Sixth St. Passive House
Project Completed: December 2011
Joey Conover and husband Jeff Erkelens own Latitude 38, Charlottesville, Virginia, a business dedicated to sustainable building and energy efficiency. They stated, “The key to every Latitude 38 project is whether we feel we would want to live on the street and in the house that we build.” Where do they really live? In one of their own houses, the Sixth St. Passive House.

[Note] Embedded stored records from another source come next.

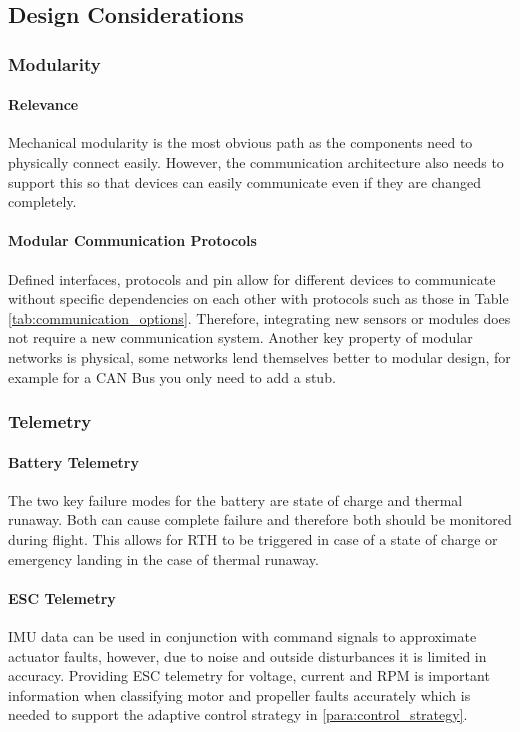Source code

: \subsection{Design Considerations}\label{sub_sub_section:tgt_intra_comms_design_considerations}

\subsubsection{Modularity}\label{sub_sub_section:tgt_modularity}
\paragraph{Relevance}
Mechanical modularity is the most obvious path as the components need to physically connect easily. However, the communication architecture also needs to support this so that devices can easily communicate even if they are changed completely.
\paragraph{Modular Communication Protocols}
Defined interfaces, protocols and pin allow for different devices to communicate without specific dependencies on each other with protocols such as those in Table \ref{tab:communication_options}. Therefore, integrating new sensors or modules does not require a new communication system. Another key property of modular networks is physical, some networks lend themselves better to modular design, for example for a \gls{CAN} Bus you only need to add a stub.

\subsubsection{Telemetry}\label{sub_sub_section:tgt_telemetry}
\paragraph{Battery Telemetry}
The two key failure modes for the battery are state of charge and thermal runaway. Both can cause complete failure and therefore both should be monitored during flight. This allows for \gls{RTH} to be triggered in case of a state of charge or emergency landing in the case of thermal runaway.
\paragraph{\gls{ESC} Telemetry}
\gls{IMU} data can be used in conjunction with command signals to approximate actuator faults, however, due to noise and outside disturbances it is limited in accuracy. Providing \gls{ESC} telemetry for voltage, current and \gls{RPM} is important information when classifying motor and propeller faults accurately which is needed to support the adaptive control strategy in \ref{para:control_strategy}.   

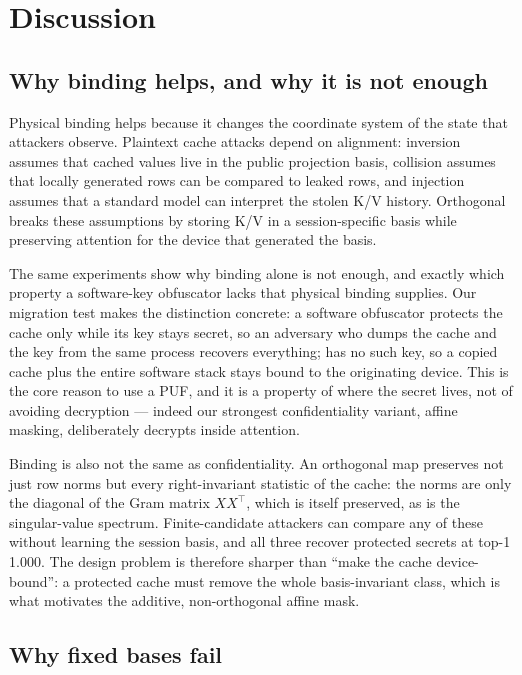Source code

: \section{Discussion}
\label{sec:discussion}

\subsection{Why binding helps, and why it is not enough}

Physical binding helps because it changes the coordinate system of the state that attackers observe. Plaintext cache attacks depend on alignment: inversion assumes that cached values live in the public projection basis, collision assumes that locally generated rows can be compared to leaked rows, and injection assumes that a standard model can interpret the stolen K/V history. Orthogonal \sys{} breaks these assumptions by storing K/V in a session-specific basis while preserving attention for the device that generated the basis.

The same experiments show why binding alone is not enough, and exactly which property a software-key obfuscator lacks that physical binding supplies. Our migration test makes the distinction concrete: a software obfuscator protects the cache only while its key stays secret, so an adversary who dumps the cache and the key from the same process recovers everything; \sys{} has no such key, so a copied cache plus the entire software stack stays bound to the originating device. This is the core reason to use a PUF, and it is a property of where the secret lives, not of avoiding decryption --- indeed our strongest confidentiality variant, affine masking, deliberately decrypts inside attention.

Binding is also not the same as confidentiality. An orthogonal map preserves not just row norms but every right-invariant statistic of the cache: the norms are only the diagonal of the Gram matrix $XX^\top$, which is itself preserved, as is the singular-value spectrum. Finite-candidate attackers can compare any of these without learning the session basis, and all three recover protected secrets at top-1 1.000. The design problem is therefore sharper than ``make the cache device-bound'': a protected cache must remove the whole basis-invariant class, which is what motivates the additive, non-orthogonal affine mask.

\subsection{Why fixed bases fail}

The Sixth St. Passive House is 3,168 square feet of innovation. The stringent passive house criteria focus on preventing air leakage. The house is so well-insulated that Conover and Erkelens can spend most winter days comfortably inside without the heat on. The electronics and occupants produce most of the needed heat but not all of it. That’s where Mitsubishi Electric Cooling & Heating Division (Mitsubishi Electric) comes in.
Challenge:
To install an HVAC system that would complement a passive house design.
Conover and Erkelens called in a Certified Passive House Consultant, John Semmelhack, owner, Think Little, Charlottesville. Semmelhack is a Certified Passive House Consultant. He worked with the couple to ensure that the project would meet all of the passive house criteria. The team solved the cooling and heating factor with an M-Series multi-zone system. “This technology was a given,” Semmelhack said.
Semmelhack has specified variable-capacity heat pump systems “in all of the houses that are of this performance level that I’ve been working on. They give a right-sized system for a better portion of the year.” A key tenet of passive house building is that one cannot install too large of a system. Bigger in this case is not better. “We need systems that are able to ramp down their capacity,” Semmelhack said.
Semmelhack also explained the difficult issue of moisture in tighter houses: “In our climate, in the summertime, it’s very humid. The insulation that helps so much in the winter doesn’t do anything to take out moisture. The [M-Series] system’s variable capacity nature makes it so we’re removing moisture nearly 24/7 throughout the summer.”
Zoning capabilities ultimately became a vital design component. The couple lives in the top two floors of the three-story passive house. The bottom floor is entirely separate, functioning as a rental apartment. It was critical that the tenants of the space control their own cooling and heating. “It’s really nice that the tenants have their own unit,” Conover said.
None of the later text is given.